From BATCOM-IT Services Wiki
Jump to: navigation, search

Extracts cell data from .xlsx files

Introduction

This page is about xlsxtract, a command line tool which can be used to extract cell data from .xlsx files.

It is based on the great and easy-to-use QtXlsx Qt 5 library/module by Debao Zhang (distributed & built together with the xlsxtract source code).

Downloads

Source code

All platforms:

Pre-built binaries

Win32 x64:

Win32 x86:

Building from source

Requirements

  • A working GNU C/C++ compiler (gcc/g++) tool-chain installation
  • Qt 5 development packages (including Qt 5 private headers)

For instance, on an openSUSE 13.1 system you would install these packages (and all their dependencies):

# zypper in libqt5-qtbase-devel libqt5-qttools-devel libqt5-qtbase-private-headers-devel

Compile & link

Unpack the downloaded source code archive to some directory:

$ mkdir -p ~/src
$ cd ~/src
$ bzcat ~/Downloads/xlsxtract-0.10.tar.bz2 | tar xvf -
$ cd xlsxtract

Configure it:

$ qmake-qt5 CONFIG+=release
Project MESSAGE: This project is using private headers and will therefore be tied to this specific Qt module build version.
Project MESSAGE: Running this project against other versions of the Qt modules may crash at any arbitrary point.
Project MESSAGE: This is not a bug, but a result of using Qt internals. You have been warned!

This warning is no problem.
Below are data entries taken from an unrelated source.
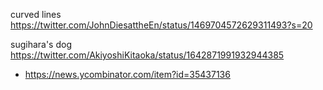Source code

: curved lines https://twitter.com/JohnDiesattheEn/status/1469704572629311493?s=20

sugihara's dog https://twitter.com/AkiyoshiKitaoka/status/1642871991932944385
- https://news.ycombinator.com/item?id=35437136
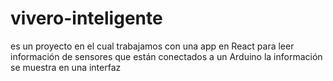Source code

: # vivero-inteligente
es un proyecto en el cual trabajamos con una app en React para leer información de sensores que están conectados a un Arduino la información se muestra en una interfaz
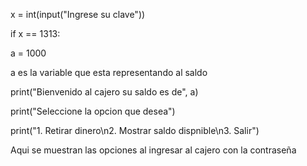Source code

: x = int(input("Ingrese su clave"))

if x == 1313:

a = 1000

a es la variable que esta representando al saldo


print("Bienvenido al cajero su saldo es de", a)

print("Seleccione la opcion que desea")

print("1. Retirar dinero\n2. Mostrar saldo dispnible\n3. Salir")

Aqui se muestran las opciones al ingresar al cajero con la contraseña


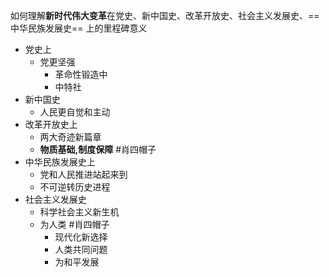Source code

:
如何理解**新时代伟大变革**在党史、新中国史、改革开放史、社会主义发展史、==中华民族发展史== 上的里程碑意义

- 党史上
	- 党更坚强
		- 革命性锻造中
		- 中特社
- 新中国史
	- 人民更自觉和主动
- 改革开放史上
	- 两大奇迹新篇章
	- **物质基础,制度保障** #肖四帽子 
- 中华民族发展史上
	- 党和人民推进站起来到
	- 不可逆转历史进程
- 社会主义发展史
	- 科学社会主义新生机
	- 为人类  #肖四帽子 
		- 现代化新选择
		- 人类共同问题
		- 为和平发展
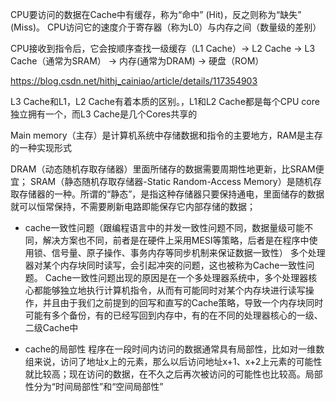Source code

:CPU要访问的数据在Cache中有缓存，称为“命中” (Hit)，反之则称为“缺失” (Miss)。
CPU访问它的速度介于寄存器（称为L0）与内存之间（数量级的差别）

CPU接收到指令后，它会按顺序查找一级缓存（L1 Cache）-> L2 Cache -> L3 Cache（通常为SRAM） -> 内存(通常为DRAM) -> 硬盘（ROM）

https://blog.csdn.net/hithj_cainiao/article/details/117354903

L3 Cache和L1，L2 Cache有着本质的区别。，L1和L2 Cache都是每个CPU core独立拥有一个，而L3 Cache是几个Cores共享的

Main memory（主存）是计算机系统中存储数据和指令的主要地方，RAM是主存的一种实现形式

DRAM（动态随机存取存储器）里面所储存的数据需要周期性地更新，比SRAM便宜；
SRAM（静态随机存取存储器-Static Random-Access Memory）是随机存取存储器的一种。所谓的“静态”，是指这种存储器只要保持通电，里面储存的数据就可以恒常保持，不需要刷新电路即能保存它内部存储的数据；

- cache一致性问题（跟编程语言中的并发一致性问题不同，数据量级可能不同，解决方案也不同，前者是在硬件上采用MESI等策略，后者是在程序中使用锁、信号量、原子操作、事务内存等同步机制来保证数据一致性）
多个处理器对某个内存块同时读写，会引起冲突的问题，这也被称为Cache一致性问题。
Cache一致性问题出现的原因是在一个多处理器系统中，多个处理器核心都能够独立地执行计算机指令，从而有可能同时对某个内存块进行读写操作，并且由于我们之前提到的回写和直写的Cache策略，导致一个内存块同时可能有多个备份，有的已经写回到内存中，有的在不同的处理器核心的一级、二级Cache中

- cache的局部性
程序在一段时间内访问的数据通常具有局部性，比如对一维数组来说，访问了地址x上的元素，那么以后访问地址x+1、x+2上元素的可能性就比较高；现在访问的数据，在不久之后再次被访问的可能性也比较高。局部性分为“时间局部性”和“空间局部性”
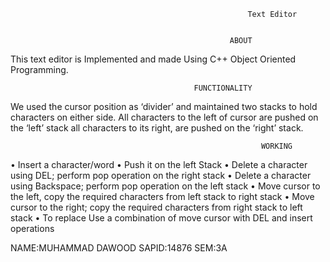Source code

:                                                         
                                                         Text Editor 


                                                     ABOUT

 This text editor is Implemented and made Using C++ Object Oriented Programming.
                                       
                                             FUNCTIONALITY 

We used the cursor position as ‘divider’ and maintained two stacks to hold characters on either side. All characters to the left of cursor are pushed on the ‘left’ stack all characters to its right, are pushed on the ‘right’ stack.


                                                            WORKING

•	Insert a character/word 
•	Push it on the left Stack 
•	Delete a character using DEL; perform pop operation on the right stack 
•	Delete a character using Backspace; perform pop operation on the left stack
•	Move cursor to the left, copy the required characters from left stack to right stack
•	Move cursor to the right; copy the required characters from right stack to left stack
•	To replace   Use a combination of move cursor with DEL and insert operations




 

NAME:MUHAMMAD DAWOOD
SAPID:14876
SEM:3A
However, it tells us that the binary we're going to build will only work with this specific version of Qt. It's not (guaranteed to be) binary compatible with any other Qt version and needs to be rebuilt for them specifically. So if you intend to create binary packages yourself, make sure they depend on the Qt version / packages in question or redistribute the required shared objects / DLLs with your package. Qt 5 isn't really designed to be built statically so we're not recommending it, but theoretically that's another possible solution to this.

Build it:

$ make -j5
...

When building is complete the executable file will be found in the current working directory on Linux/UNIX and Mac OS X (or in the release/ sub-folder on Windows):

$ ./xlsxtract -v
xlsxtract v0.10
...

Clean up

Cleaning up the build tree without removing the xlsxtract binary and Makefile:

$ make clean

Cleaning up the build tree completely including the xlsxtract binary and Makefile:

$ make distclean

Usage

Xlsxtract was designed to be used on the command line and/or in scripts (i.e. for batch processing).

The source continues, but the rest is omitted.